Delivering God's Letters

Posted by Bushel Basket in , , ,

One of the special responsibilities I have at the camp is to tend to God's Mailbox, a mailbox that is in the south woods. It is always stocked with paper and writing utensils, so anyone at any time can write to God.

The letters had accumulated in God's mailbox in the interim between the departure of the previous site manager and my arrival. Tonight I mailed the letters to God by using the pentecostal power of fire. I began by praying a decade's worth of Our Father's, and offering incense. I used a bit of sage at the beginning for cleansing, then frankincense, both for the Biblical connotation and to honor the frankness that I hoped was contained in these letters.

I offered a few words of prayer, then I added cedar and pine to the fire. I would add the letters one by one. Occasionally, I would pray while adding them, or express my well wishes for the author, especially if they signed their name. I was leaving space for the spirit, wondering what prayers and thoughts would come through.

I continued to add more cedar and pine during the course of the burning. The cedar I offered in hope that the faith of those who wrote the letters would become as strong as the cedars of Lebanon. The pine I offered as a reminder of place. These were pine needles from Tower Hill and had been blown down in a recent rain. I was reminded of Ezekiel (?) looking for God and sheltering from a storm in a cave. It wasn't in the storm that he heard God, but in the silence, just as these letters were written and delivered in silence.
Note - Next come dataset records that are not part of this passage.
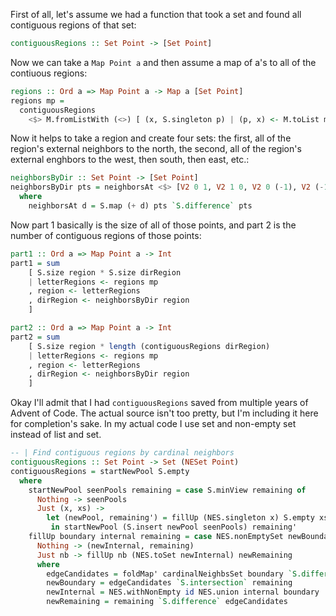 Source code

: First of all, let's assume we had a function that took a set and found all
contiguous regions of that set:

```haskell
contiguousRegions :: Set Point -> [Set Point]
```


Now we can take a `Map Point a` and then assume a map of a's to all of the
contiuous regions:

```haskell
regions :: Ord a => Map Point a -> Map a [Set Point]
regions mp =
  contiguousRegions
    <$> M.fromListWith (<>) [ (x, S.singleton p) | (p, x) <- M.toList mp ]
```

Now it helps to take a region and create four sets: the first, all of the
region's external neighbors to the north, the second, all of the region's
external enghbors to the west, then south, then east, etc.:

```haskell
neighborsByDir :: Set Point -> [Set Point]
neighborsByDir pts = neighborsAt <$> [V2 0 1, V2 1 0, V2 0 (-1), V2 (-1) 0]
  where
    neighborsAt d = S.map (+ d) pts `S.difference` pts
```

Now part 1 basically is the size of all of those points, and part 2 is the
number of contiguous regions of those points:


```haskell
part1 :: Ord a => Map Point a -> Int
part1 = sum
    [ S.size region * S.size dirRegion
    | letterRegions <- regions mp
    , region <- letterRegions
    , dirRegion <- neighborsByDir region
    ]

part2 :: Ord a => Map Point a -> Int
part2 = sum
    [ S.size region * length (contiguousRegions dirRegion)
    | letterRegions <- regions mp
    , region <- letterRegions
    , dirRegion <- neighborsByDir region
    ]
```

Okay I'll admit that I had `contiguousRegions` saved from multiple years of
Advent of Code. The actual source isn't too pretty, but I'm including it here
for completion's sake. In my actual code I use set and non-empty set
instead of list and set.

```haskell
-- | Find contiguous regions by cardinal neighbors
contiguousRegions :: Set Point -> Set (NESet Point)
contiguousRegions = startNewPool S.empty
  where
    startNewPool seenPools remaining = case S.minView remaining of
      Nothing -> seenPools
      Just (x, xs) ->
        let (newPool, remaining') = fillUp (NES.singleton x) S.empty xs
         in startNewPool (S.insert newPool seenPools) remaining'
    fillUp boundary internal remaining = case NES.nonEmptySet newBoundary of
      Nothing -> (newInternal, remaining)
      Just nb -> fillUp nb (NES.toSet newInternal) newRemaining
      where
        edgeCandidates = foldMap' cardinalNeighbsSet boundary `S.difference` internal
        newBoundary = edgeCandidates `S.intersection` remaining
        newInternal = NES.withNonEmpty id NES.union internal boundary
        newRemaining = remaining `S.difference` edgeCandidates
```
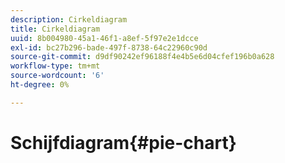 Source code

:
 ```yaml
---
description: Cirkeldiagram
title: Cirkeldiagram
uuid: 8b004980-45a1-46f1-a8ef-5f97e2e1dcce
exl-id: bc27b296-bade-497f-8738-64c22960c90d
source-git-commit: d9df90242ef96188f4e4b5e6d04cfef196b0a628
workflow-type: tm+mt
source-wordcount: '6'
ht-degree: 0%

---
```


# Schijfdiagram{#pie-chart}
It was moving adding the letters one by one to the fire. They were written on all kinds of paper and in all kinds of writing. Some of the letters were sealed in envelopes, others were folded tightly, and others were left exposed for all to read. Some were written on construction paper, others on pages ripped from a spiral notebook. Some were cards, some were sealed in heavy weight legal envelopes. Some were on index cards, and one was written on a used dryer sheet.

Though I resisted the urge to read the letters, there were some phrases that were revealed. Those that I recall covered a broad range of topics, including wishing to have God more present in their day to day lives, and one wishing for cotton candy. Some of the pages would appear blank until I added them to the fire, then the ink would become clear. One paper simply said "Dear Go," as if the writer had been distracted and hadn't come back to finish talking to God, something we've all had happen to us. I found some of the cards most interesting, as the envelope would burn away before the cards did, almost as if God was opening them like a gift. Some of the letters were drawings made for God. At the end, I offered more cedar, pine and frankincense, then extinguished the fire with water, washing the remains of the letters back into the soil.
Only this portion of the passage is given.